|
Janis Dice is a freelance write, editor and photographer in
Auburn, California. This profile is reprinted with permission of the
author and Comstocks Business Magazine, in which it
originally was published in January 2004.
(Note: At the time this article was written, the Schwarzenegger
administration was calling for a constitutional limit on spending.
As part of the compromise with the Legislature, the March 2 ballot
has Prop. 57, the $15 billion economic recovery bond, and Prop. 58,
the balanced budget amendment that is intended to prevent future
California legislatures or governors from spending more than the
state receives in revenues.)
|
|
Chic, yellow-checked suit, pearls
at neck and wrist, matching animal print shoes and purse, stylish sandy-blonde
hair, clear brown eyes and a quick smile this tall,
slim, 40-year-old hardly looks like an economics guru. But don't let the fashion
sense and friendly demeanor be misleading. Donna Arduin, California's new
director of the Department of Finance, is an assertive, determined woman who has
proven she can play hardball in the big leagues. Arduin assisted Governor George
Pataki in solving some of New York's tax woes and most recently gave Florida
Governor Jeb Bush a hand in reformulating the state's budget system.
Arduin took vacation time from her job as Florida's budget director when asked
to conduct an independent audit of California's finances as a member of newly
elected Governor Schwarzenegger's transition team. Two days after being sworn
in, the governor made his first appointment, tapping Arduin for the position of
director of finance for the state with the fifth-largest economy in the world.
"I enjoy a challenge, she understates with a grin, "and, hopefully, this will be
a fulfilling job."
Arduin is now on California's payroll, and in the process of leasing a condo
locally while conducting a long-distance relationship with her Florida-based
significant other. She heads the Department of Finance (DOF) assisted by:
Michael C. Genest, chief deputy director, budget; David S. Harper, deputy
director, legislation; Stephen W. Kessler, deputy director, operations
all former aides to Senate Republican Leader James
L. Brulte of the 31st District; and H.D. Palmer, deputy director, external
affairs, a position he held previously under Gov. Pete Wilson.
The DOF is in the executive branch of the Governor's administration, with Arduin
now sitting as a member of his Cabinet and senior staff. Her role is to act as
the governor's chief financial advisor and to ensure the state's fiscal
integrity.
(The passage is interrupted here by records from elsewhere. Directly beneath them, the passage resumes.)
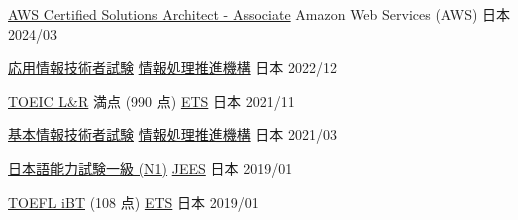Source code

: 
\begin{cvhonors}


  \cvhonor
  {\href{https://www.credly.com/badges/84c825b1-44c9-448f-9269-f0cb9fd1e15e/public_url}{AWS Certified Solutions Architect - Associate}} %
  {Amazon Web Services (AWS)} %
  {日本} %
  {2024/03} %

  \cvhonor
    {\href{https://www.ipa.go.jp/shiken/kubun/ap.html}{応用情報技術者試験}} %
    {\href{https://www.ipa.go.jp/index.html}{情報処理推進機構}} %
    {日本} %
    {2022/12} %

  \cvhonor
    {\href{https://www.iibc-global.org/toeic.html}{TOEIC L\&R} 満点 (990 点)} %
    {\href{https://www.ets.org/}{ETS}} %
    {日本} %
    {2021/11} %

  \cvhonor
    {\href{https://www.ipa.go.jp/shiken/kubun/fe.html}{基本情報技術者試験}} %
    {\href{https://www.ipa.go.jp/index.html}{情報処理推進機構}} %
    {日本} %
    {2021/03} %

  \cvhonor
    {\href{https://www.jlpt.jp/}{日本語能力試験一級 (N1)}} %
    {\href{http://www.jees.or.jp/}{JEES}} %
    {日本} %
    {2019/01} %

  \cvhonor
    {\href{https://www.ets.org/toefl.html}{TOEFL iBT} (108 点)} %
    {\href{https://www.ets.org/}{ETS}}%
    {日本} %
    {2019/01} %
\end{cvhonors}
She and her staff are responsible for analyzing legislation with
financial impacts, developing and maintaining the California State Accounting
and Reporting Systems (CALSTARS), and monitoring and auditing the expenditures
by state departments to ensure compliance with all laws, standards and policies.
The DOF also develops economic and population estimates, as well as revenue and
school enrollment forecasts, and interfaces with the Legislature by presenting
the governor's budget and analyzing and testifying on proposed legislation.
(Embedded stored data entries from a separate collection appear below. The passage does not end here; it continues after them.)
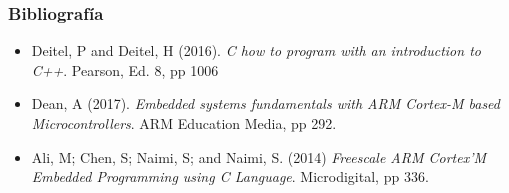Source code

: \documentclass[10.5pt,scale=1.0,t,aspectratio=169,hyperref={pdfpagelabels=false}]{beamer}
\begin{document}
\begin{frame}
	\frametitle{Bibliografía}
	\begin{itemize}
		\item Deitel, P and Deitel, H (2016). \textit{C how to program with an introduction to C++}. Pearson, Ed. 8, pp 1006
		\item Dean, A (2017). \textit{Embedded systems fundamentals with ARM Cortex-M based Microcontrollers}. ARM Education Media, pp 292.
		\item Ali, M; Chen, S; Naimi, S; and Naimi, S. (2014) \textit{Freescale ARM Cortex'M Embedded Programming using C Language}. Microdigital, pp 336.
	\end{itemize}
\end{frame}
%
%
%
\end{document}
Arduin certainly has the credentials to meet the task: A graduate of Duke
University with a bachelor of arts degree in economics and public policy, she
interned for Patti Woodworth in Washington, D.C., at the Office of Management
and Budget before moving into the private sector, working for Morgan Stanley in
New York, and the Long-Term Credit Bank of Japan in Tokyo. After returning to
the United States, she caught up with Woodworth, who had left Washington to work
for Senate Majority Leader John Engler in Michigan as the senate fiscal
director, then became Governor Bob Martinez' budget director in Florida.
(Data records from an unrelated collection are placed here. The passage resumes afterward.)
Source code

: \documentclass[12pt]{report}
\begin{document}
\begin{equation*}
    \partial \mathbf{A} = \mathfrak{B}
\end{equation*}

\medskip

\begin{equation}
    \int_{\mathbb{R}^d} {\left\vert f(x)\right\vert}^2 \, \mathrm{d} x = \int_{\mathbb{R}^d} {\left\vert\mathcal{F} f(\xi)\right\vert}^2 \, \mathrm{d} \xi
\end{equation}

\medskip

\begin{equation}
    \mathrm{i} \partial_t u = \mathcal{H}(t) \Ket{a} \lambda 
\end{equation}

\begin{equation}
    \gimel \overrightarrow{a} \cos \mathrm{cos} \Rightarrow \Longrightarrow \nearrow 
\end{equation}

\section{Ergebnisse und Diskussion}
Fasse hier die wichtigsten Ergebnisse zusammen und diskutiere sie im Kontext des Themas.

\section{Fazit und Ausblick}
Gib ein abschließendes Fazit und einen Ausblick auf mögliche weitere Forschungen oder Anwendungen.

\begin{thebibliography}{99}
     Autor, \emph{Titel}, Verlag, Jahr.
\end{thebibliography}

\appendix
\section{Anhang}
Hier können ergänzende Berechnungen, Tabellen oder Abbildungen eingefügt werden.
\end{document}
Governor Martinez lost his re-election, but Engler won his bid for governor of
Michigan and asked Woodworth to come back and be his budget director. "I grew up
in Michigan, and I'd worked with and known Patti for a long time," Arduin says,
"and she asked me to come join her team as chief deputy director."
When Pataki became New York's governor in 1994, he brought Arduin in as first
deputy, then a quick promotion to acting budget director. After four years of
professional seasoning, Arduin was asked by Governor Bush to come to Florida and
serve as director of the Office of Policy and Budget, where she implemented a
process for state agencies to forecast the annual cost of, and need for, each
service offered. The process required the agencies to develop performance
measures for each action and relate the targeted goals to their budgeted
dollars.
Although some critics claim she merely played a paper game, Arduin's efforts are
credited in large part to the positive economic turnarounds these states
experienced. The Cato Institute, a nonprofit public policy research foundation
headquartered in Washington, D.C., that routinely grades governors on their
fiscal policies, gave Pataki and Jeb Bush each an "A" after receiving Arduin's
assistance.
"She's the best in the business on advising governors on how to cut fat out of a
budget," says Stephen Moore, a senior fellow in economics at the institute, who
first noticed Arduin while she was making her mark in Michigan. "She is very
fiscally conservative and very pro-growth because she understands that lower
taxes and smaller value-oriented government make a state fiscally and
economically healthier. I think she is a real star in the Schwarzenegger
administration. I really think President Bush should have hired her as his
budget director. Pulling a budget together isn't easy and few people know how to
do it."
Named for Cato's Letters, a series of writings that helped establish the
philosophical base for the American Revolution, the institute works to broaden
public policy debate and produces books, briefs and commissioned studies that
examine differing aspects of the issues. In a brief released last February, the
institute pointed out that budget gaps exist in numerous states throughout the
United States due to revenue deficits and excess expenditures seen in the '90s.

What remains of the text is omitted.